- [INSTRUCTIONS FOR THE TASK] Nothing but the lines from the first line of the records below to the line holding "ℹ️&nbsp;&nbsp;__Note:__ Our sample" belongs in the answer, copied exactly and without pictures.

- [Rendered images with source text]
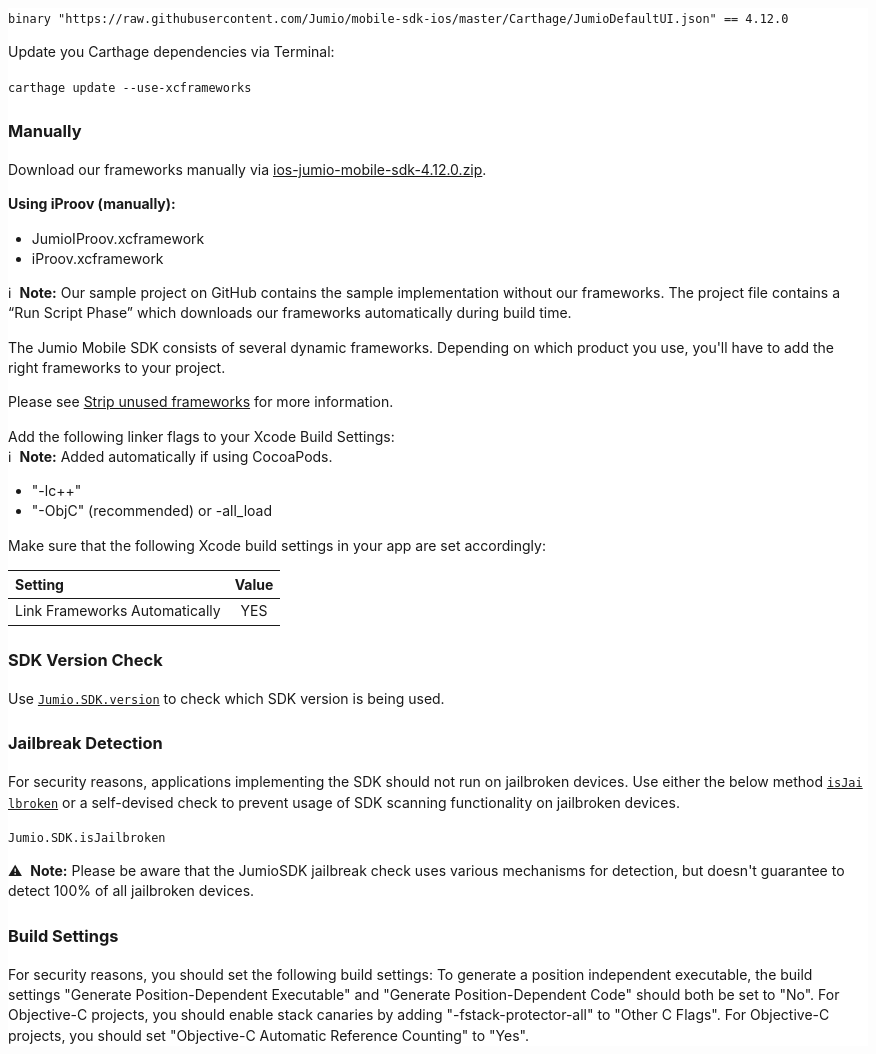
 ```
binary "https://raw.githubusercontent.com/Jumio/mobile-sdk-ios/master/Carthage/JumioDefaultUI.json" == 4.12.0
```

Update you Carthage dependencies via Terminal:
```
carthage update --use-xcframeworks
```

### Manually
Download our frameworks manually via [ios-jumio-mobile-sdk-4.12.0.zip](https://repo.mobile.jumio.ai/com/jumio/ios/jumio-mobile-sdk/4.12.0/ios-jumio-mobile-sdk-4.12.0.zip).

__Using iProov (manually):__
* JumioIProov.xcframework
* iProov.xcframework

ℹ️&nbsp;&nbsp;__Note:__ Our sample project on GitHub contains the sample implementation without our frameworks. The project file contains a “Run Script Phase” which downloads our frameworks automatically during build time.

The Jumio Mobile SDK consists of several dynamic frameworks. Depending on which product you use, you'll have to add the right frameworks to your project.

Please see [Strip unused frameworks](integration_faq.md#strip-unused-frameworks) for more information.

Add the following linker flags to your Xcode Build Settings:  
ℹ️&nbsp;&nbsp;__Note:__ Added automatically if using CocoaPods.
- "-lc++"
- "-ObjC" (recommended) or -all_load

Make sure that the following Xcode build settings in your app are set accordingly:

| Setting | Value |
| :--- | :---: |
| Link Frameworks Automatically | YES |

### SDK Version Check
Use [`Jumio.SDK.version`][sdkVersion] to check which SDK version is being used.

### Jailbreak Detection
For security reasons, applications implementing the SDK should not run on jailbroken devices. Use either the below method [`isJailbroken`][isJailbroken] or a self-devised check to prevent usage of SDK scanning functionality on jailbroken devices.
```
Jumio.SDK.isJailbroken
```

⚠️&nbsp;&nbsp;__Note:__ Please be aware that the JumioSDK jailbreak check uses various mechanisms for detection, but doesn't guarantee to detect 100% of all jailbroken devices.

### Build Settings
For security reasons, you should set the following build settings:
To generate a position independent executable, the build settings "Generate Position-Dependent Executable" and "Generate Position-Dependent Code" should both be set to "No".
For Objective-C projects, you should enable stack canaries by adding "-fstack-protector-all" to "Other C Flags".
For Objective-C projects, you should set "Objective-C Automatic Reference Counting" to "Yes".


[token]: https://jumio.github.io/mobile-sdk-ios/Jumio/Structs/Jumio/SDK.html#/s:5JumioAAV3SDKC5tokenSSvp
[dataCenter]: https://jumio.github.io/mobile-sdk-ios/Jumio/Structs/Jumio/DataCenter.html
[sdkVersion]: https://jumio.github.io/mobile-sdk-ios/Jumio/Structs/Jumio/SDK.html#/s:5JumioAAV3SDKC17defaultUIDelegateAA0a7DefaultD0_pSgvp
[isJailbroken]: https://jumio.github.io/mobile-sdk-ios/Jumio/Structs/Jumio/SDK.html#/s:5JumioAAV3SDKC12isJailbrokenSbvpZ
[defaultUIDelegate]: https://jumio.github.io/mobile-sdk-ios/Jumio/Structs/Jumio/SDK.html#/s:5JumioAAV3SDKC17defaultUIDelegateAA0a7DefaultD0_pSgvp
[cameraFacing]: https://jumio.github.io/mobile-sdk-ios/Jumio/Classes/JumioScanView.html#/s:5Jumio0A8ScanViewC12cameraFacingA2AV06CameraE0Ovp
[supportedCountries]: https://jumio.github.io/mobile-sdk-ios/Jumio/Structs/Jumio/IDCredential.html#/s:5JumioAAV12IDCredentialC18supportedCountriesSaySSGvp
[hasFlash]: https://jumio.github.io/mobile-sdk-ios/Jumio/Classes/JumioScanView.html#/s:5Jumio0A8ScanViewC8hasFlashSbvp
[flash]: https://jumio.github.io/mobile-sdk-ios/Jumio/Classes/JumioScanView.html#/s:5Jumio0A8ScanViewC5flashSbvp
[isSuccess]: https://jumio.github.io/mobile-sdk-ios/Jumio/Structs/Jumio/Result.html#/s:5JumioAAV6ResultC9isSuccessSbvp
[userConsented]: https://jumio.github.io/mobile-sdk-ios/Jumio/Structs/Jumio/Controller.html#/s:5JumioAAV10ControllerC13userConsentedyyF
[isConfigured]: https://jumio.github.io/mobile-sdk-ios/Jumio/Structs/Jumio/Credential.html#/s:5JumioAAV10CredentialC12isConfiguredSbvp
[countries]: https://jumio.github.io/mobile-sdk-ios/Jumio/Structs/Jumio/IDCredential.html#/s:5JumioAAV12IDCredentialC9countriesSDySSSayAB8DocumentVGGvp
[isSupportedConfiguration]: https://jumio.github.io/mobile-sdk-ios/Jumio/Structs/Jumio/IDCredential.html#/s:5JumioAAV12IDCredentialC24isSupportedConfiguration7country8documentSbSS_AB8DocumentVtF
[setConfiguration]: https://jumio.github.io/mobile-sdk-ios/Jumio/Structs/Jumio/IDCredential.html#/s:5JumioAAV12IDCredentialC16setConfiguration7country8documentySS_AB8DocumentVtF
[credentialCategory]: https://jumio.github.io/mobile-sdk-ios/Jumio/Structs/Jumio/Credential.html#/s:5JumioAAV10CredentialC8CategoryO
[prepare]: https://jumio.github.io/mobile-sdk-ios/Jumio/Structs/Jumio/Scan/Step.html#/s:5JumioAAV4ScanV4StepO7prepareyA2FmF
[started]: https://jumio.github.io/mobile-sdk-ios/Jumio/Structs/Jumio/Scan/Step.html#/s:5JumioAAV4ScanV4StepO7startedyA2FmF
[imageTaken]: https://jumio.github.io/mobile-sdk-ios/Jumio/Structs/Jumio/Scan/Step.html#/s:5JumioAAV4ScanV4StepO10imageTakenyA2FmF
[processing]: https://jumio.github.io/mobile-sdk-ios/Jumio/Structs/Jumio/Scan/Step.html#/s:5JumioAAV4ScanV4StepO10processingyA2FmF
[digitalIdentityView]: https://jumio.github.io/mobile-sdk-ios/Jumio/Structs/Jumio/Scan/Step.html#/s:5JumioAAV4ScanV4StepO10digitalIdentityViewyA2FmF
[thirdPartyVerification]: https://jumio.github.io/mobile-sdk-ios/Jumio/Structs/Jumio/Scan/Step.html#/s:5JumioAAV4ScanV4StepO10thirdPartyVerificationyA2FmF
[attachFile]: https://jumio.github.io/mobile-sdk-ios/Jumio/Structs/Jumio/Scan/Step.html#/s:5JumioAAV4ScanV4StepO10attachFileyA2FmF
[scanView]: https://jumio.github.io/mobile-sdk-ios/Jumio/Structs/Jumio/Scan/Step.html#/s:5JumioAAV4ScanV4StepO8scanViewyA2FmF
[confirmationView]: https://jumio.github.io/mobile-sdk-ios/Jumio/Structs/Jumio/Scan/Step.html#/s:5JumioAAV4ScanV4StepO16confirmationViewyA2FmF
[rejectView]: https://jumio.github.io/mobile-sdk-ios/Jumio/Structs/Jumio/Scan/Step.html#/s:5JumioAAV4ScanV4StepO10rejectViewyA2FmF
[canFinish]: https://jumio.github.io/mobile-sdk-ios/Jumio/Structs/Jumio/Scan/Step.html#/s:5JumioAAV4ScanV4StepO9canFinishyA2FmF
[nextPart]: https://jumio.github.io/mobile-sdk-ios/Jumio/Structs/Jumio/Scan/Step.html#/s:5JumioAAV4ScanV4StepO8nextPartyA2FmF
[isComplete]: https://jumio.github.io/mobile-sdk-ios/Jumio/Structs/Jumio/Credential.html#/s:5JumioAAV10CredentialC10isCompleteSbvp
[credentialFinish]: https://jumio.github.io/mobile-sdk-ios/Jumio/Structs/Jumio/Credential.html#/s:5JumioAAV10CredentialC6finishyyF
[controllerFinish]: https://jumio.github.io/mobile-sdk-ios/Jumio/Structs/Jumio/Controller.html#/s:5JumioAAV10ControllerC6finishyyF
[retry]: https://jumio.github.io/mobile-sdk-ios/Jumio/Structs/Jumio/Scan/Step.html#/s:5JumioAAV4ScanV4StepO5retryyA2FmF
[isRetryable]: https://jumio.github.io/mobile-sdk-ios/Jumio/Structs/Jumio/Error.html#/s:5JumioAAV5ErrorV11isRetryableSbvp
[multipart]: https://jumio.github.io/mobile-sdk-ios/Jumio/Structs/Jumio/Credential/Part.html#/s:5JumioAAV10CredentialC4PartO9multipartyA2FmF
[nextPosition]: https://jumio.github.io/mobile-sdk-ios/Jumio/Structs/Jumio/Scan/Update.html#/s:5JumioAAV4ScanV6UpdateO12nextPositionyA2FmF
[jumioScanView]: https://jumio.github.io/mobile-sdk-ios/Jumio/Classes/JumioScanView.html
[jumioTheme]: https://jumio.github.io/mobile-sdk-ios/Jumio/Structs/Jumio/Theme.html
[jumioThemeValue]: https://jumio.github.io/mobile-sdk-ios/Jumio/Structs/Jumio/Theme.html#/s:5JumioAAV5ThemeV5ValueV
[jumioViewController]: https://jumio.github.io/mobile-sdk-ios/Jumio/Classes.html#/c:@M@Jumio@objc(cs)JumioViewController
[jumioResult]: https://jumio.github.io/mobile-sdk-ios/Jumio/Structs/Jumio/Result.html
[jumioIDResult]: https://jumio.github.io/mobile-sdk-ios/Jumio/Structs/Jumio/IDResult.html
[jumioFaceResult]: https://jumio.github.io/mobile-sdk-ios/Jumio/Structs/Jumio/FaceResult.html
[jumioRejectReason]: https://jumio.github.io/mobile-sdk-ios/Jumio/Structs/Jumio/RejectReason.html
[jumioRetryReason]: https://jumio.github.io/mobile-sdk-ios/Jumio/Structs/Jumio/Retry.html#/s:5JumioAAV5RetryV6ReasonC
[jumioError]: https://jumio.github.io/mobile-sdk-ios/Jumio/Structs/Jumio/Error.html
[jumioSetupError]: https://jumio.github.io/mobile-sdk-ios/Jumio/Structs/Jumio/SetupError.html
[jumioLogicalError]: https://jumio.github.io/mobile-sdk-ios/Jumio/Structs/Jumio/LogicalError.html
[jumioController]: https://jumio.github.io/mobile-sdk-ios/Jumio/Structs/Jumio/Controller.html
[jumioControllerDelegate]: https://jumio.github.io/mobile-sdk-ios/Jumio/Protocols/JumioControllerDelegate.html
[jumioCredential]: https://jumio.github.io/mobile-sdk-ios/Jumio/Structs/Jumio/Credential.html
[jumioIDCredential]: https://jumio.github.io/mobile-sdk-ios/Jumio/Structs/Jumio/IDCredential.html
[jumioPhysicalDocument]: https://jumio.github.io/mobile-sdk-ios/Jumio/Structs/Jumio/PhysicalDocument.html
[jumioDigitalDocument]: https://jumio.github.io/mobile-sdk-ios/Jumio/Structs/Jumio/DigitalDocument.html
[jumioDocumentCredential]: https://jumio.github.io/mobile-sdk-ios/Jumio/Structs/Jumio/DocumentCredential.html
[jumioDataCredential]: https://jumio.github.io/mobile-sdk-ios/Jumio/Structs/Jumio/DataCredential.html
[jumioFaceCredential]: https://jumio.github.io/mobile-sdk-ios/Jumio/Structs/Jumio/FaceCredential.html
[jumioDocument]: https://jumio.github.io/mobile-sdk-ios/Jumio/Structs/Jumio/Document.html
[jumioDocumentType]: https://jumio.github.io/mobile-sdk-ios/Jumio/Structs/Jumio/Document.html#/s:5JumioAAV8DocumentV0B4TypeO
[jumioDocumentVariant]: https://jumio.github.io/mobile-sdk-ios/Jumio/Structs/Jumio/Document.html#/s:5JumioAAV8DocumentV0B7VariantO
[jumioScanStep]: https://jumio.github.io/mobile-sdk-ios/Jumio/Structs/Jumio/Scan/Step.html
[jumioScanUpdate]: https://jumio.github.io/mobile-sdk-ios/Jumio/Structs/Jumio/Scan/Update.html
[jumioScanMode]: https://jumio.github.io/mobile-sdk-ios/Jumio/Structs/Jumio/Scan/Mode.html
[jumioCredentialPart]: https://jumio.github.io/mobile-sdk-ios/Jumio/Structs/Jumio/Credential/Part.html
[jumioScanPart]: https://jumio.github.io/mobile-sdk-ios/Jumio/Structs/Jumio/Scan/Mode.html
[jumioConfirmationHandler]: https://jumio.github.io/mobile-sdk-ios/Jumio/Structs/Jumio/Confirmation/Handler.html
[jumioRejectHandler]: https://jumio.github.io/mobile-sdk-ios/Jumio/Structs/Jumio/Reject/Handler.html
[jumioFallbackReason]: https://jumio.github.io/mobile-sdk-ios/Jumio/Structs/Jumio/Scan/Update/ExtractionState.html
[jumioExtractionState]: https://jumio.github.io/mobile-sdk-ios/Jumio/Structs/Jumio/Scan/Update/FallbackReason.html
[jumioFlashState]: https://jumio.github.io/mobile-sdk-ios/Jumio/Structs/Jumio/Scan/Update/FlashState.html
[jumioTiltState]: https://jumio.github.io/mobile-sdk-ios/Jumio/Structs/Jumio/Scan/Update/TiltState.html
[jumioPreloader]: https://jumio.github.io/mobile-sdk-ios/Jumio/Structs/Jumio/Preloader.html
[jumioPreloaderDelegate]: https://jumio.github.io/mobile-sdk-ios/Jumio/Protocols/JumioPreloaderDelegate.html
[jumioAcquireMode]: https://jumio.github.io/mobile-sdk-ios/Jumio/Structs/Jumio/Acquire/Mode.html
[jumioFileAttacher]: https://jumio.github.io/mobile-sdk-ios/Jumio/Structs/Jumio/FileAttacher.html
[jumioFileAttachHelpUrl]: https://jumio.github.io/mobile-sdk-ios/Jumio/Structs/Jumio/FileAttacher.html#/s:5JumioAAV12FileAttacherC7helpUrlSSSgvp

- [ANSWER BELOW]
 ```
binary "https://raw.githubusercontent.com/Jumio/mobile-sdk-ios/master/Carthage/JumioDefaultUI.json" == 4.12.0
```

Update you Carthage dependencies via Terminal:
```
carthage update --use-xcframeworks
```

### Manually
Download our frameworks manually via [ios-jumio-mobile-sdk-4.12.0.zip](https://repo.mobile.jumio.ai/com/jumio/ios/jumio-mobile-sdk/4.12.0/ios-jumio-mobile-sdk-4.12.0.zip).

__Using iProov (manually):__
* JumioIProov.xcframework
* iProov.xcframework

ℹ️&nbsp;&nbsp;__Note:__ Our sample project on GitHub contains the sample implementation without our frameworks. The project file contains a “Run Script Phase” which downloads our frameworks automatically during build time.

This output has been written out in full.